The appointment of local government heads as chiefs of the country’s rivers and lakes will help solve the predicament in which local governments must strike a balance between economic development and environmental protection, officials said on Dec 12.
The central government has decided to establish a nationwide river and lake chief system that will cover all rivers and lakes by the end of 2018. The chiefs will take full responsibility for the management and protection of the country’s water bodies.
While heads of provincial-level regions will be general chiefs responsible for all rivers and lakes in the region, other top officials at provincial, city, county and township levels will act as river chiefs responsible for different parts of the water bodies, according to a document released by the general offices of the Communist Party of China Central Committee and the State Council.

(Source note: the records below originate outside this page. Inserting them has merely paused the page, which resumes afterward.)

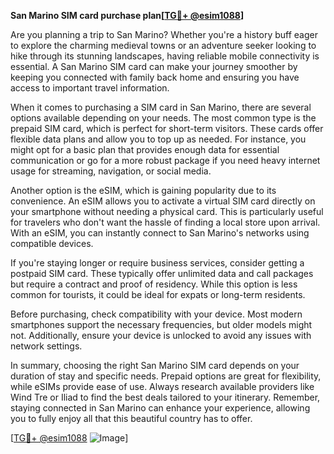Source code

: **San Marino SIM card purchase plan[[TG💪+ @esim1088](https://t.me/s/esim1088)]**

Are you planning a trip to San Marino? Whether you're a history buff eager to explore the charming medieval towns or an adventure seeker looking to hike through its stunning landscapes, having reliable mobile connectivity is essential. A San Marino SIM card can make your journey smoother by keeping you connected with family back home and ensuring you have access to important travel information.

When it comes to purchasing a SIM card in San Marino, there are several options available depending on your needs. The most common type is the prepaid SIM card, which is perfect for short-term visitors. These cards offer flexible data plans and allow you to top up as needed. For instance, you might opt for a basic plan that provides enough data for essential communication or go for a more robust package if you need heavy internet usage for streaming, navigation, or social media.

Another option is the eSIM, which is gaining popularity due to its convenience. An eSIM allows you to activate a virtual SIM card directly on your smartphone without needing a physical card. This is particularly useful for travelers who don't want the hassle of finding a local store upon arrival. With an eSIM, you can instantly connect to San Marino's networks using compatible devices.

If you're staying longer or require business services, consider getting a postpaid SIM card. These typically offer unlimited data and call packages but require a contract and proof of residency. While this option is less common for tourists, it could be ideal for expats or long-term residents.

Before purchasing, check compatibility with your device. Most modern smartphones support the necessary frequencies, but older models might not. Additionally, ensure your device is unlocked to avoid any issues with network settings.

In summary, choosing the right San Marino SIM card depends on your duration of stay and specific needs. Prepaid options are great for flexibility, while eSIMs provide ease of use. Always research available providers like Wind Tre or Iliad to find the best deals tailored to your itinerary. Remember, staying connected in San Marino can enhance your experience, allowing you to fully enjoy all that this beautiful country has to offer.

[[TG💪+ @esim1088](https://t.me/s/esim1088) ![Image](https://i.postimg.cc/Y0z9fWf4/image.png)]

Responsibilities of the river and lake chiefs will include water resource protection, pollution prevention, bank management and ecological restoration. Their performance will be evaluated, and they will be held accountable for environmental damage that occurs in the water bodies under their care.
One of the two top provincial officials, the Party secretary or governor, will be appointed as the general chief, and officials above department head level of each level of government will act as river or lake chiefs, Zhou Xuewen, vice-minister of water resources, said on Dec 12.

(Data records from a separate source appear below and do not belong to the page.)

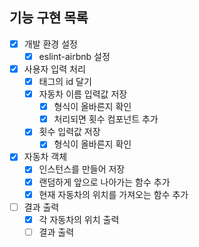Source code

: ## 기능 구현 목록
- [x] 개발 환경 설정
  - [x] eslint-airbnb 설정
- [x] 사용자 입력 처리
  - [x] 태그의 id 달기
  - [x] 자동차 이름 입력값 저장
    - [x] 형식이 올바른지 확인
    - [x] 처리되면 횟수 컴포넌트 추가
  - [x] 횟수 입력값 저장
    - [x] 형식이 올바른지 확인
- [x] 자동차 객체
  - [x] 인스턴스를 만들어 저장
  - [x] 랜덤하게 앞으로 나아가는 함수 추가
  - [x] 현재 자동차의 위치를 가져오는 함수 추가
- [ ] 결과 출력
  - [x] 각 자동차의 위치 출력
  - [ ] 결과 출력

“The performance evaluation standards in different regions will be drafted differently in accordance with their specific problems. In some regions, the problem is the excessive reclamation of water bodies for development use. For others, rivers or lakes are seriously polluted,” he said.
Zhang Bo, director of the Department of Water Environment Management of the Ministry of Environmental Protection, hailed the river and lake chief system as one that could “tackle tough challenges”.
“The biggest challenge we meet in water pollution prevention and control is the unbalanced industrial structure in some regions. Many local governments are facing a choice of developing the economy or protecting the environment,” he told the news conference.
The system under which top officials are accountable as river chiefs will help adjust the industrial structure and better protect the environment while developing, he added.
Such chiefs were first appointed in 2007 to tackle a blue algae outbreak in Taihu Lake in Jiangsu province. Eight provincial regions have already adopted the system.
The first national water resource survey from 2011 to 2013 shows, China has 45,203 rivers, each of which has a drainage area of more than 50 square kilometers, and 2,865 lakes whose average water area in normal years is at least 1 square kilometer.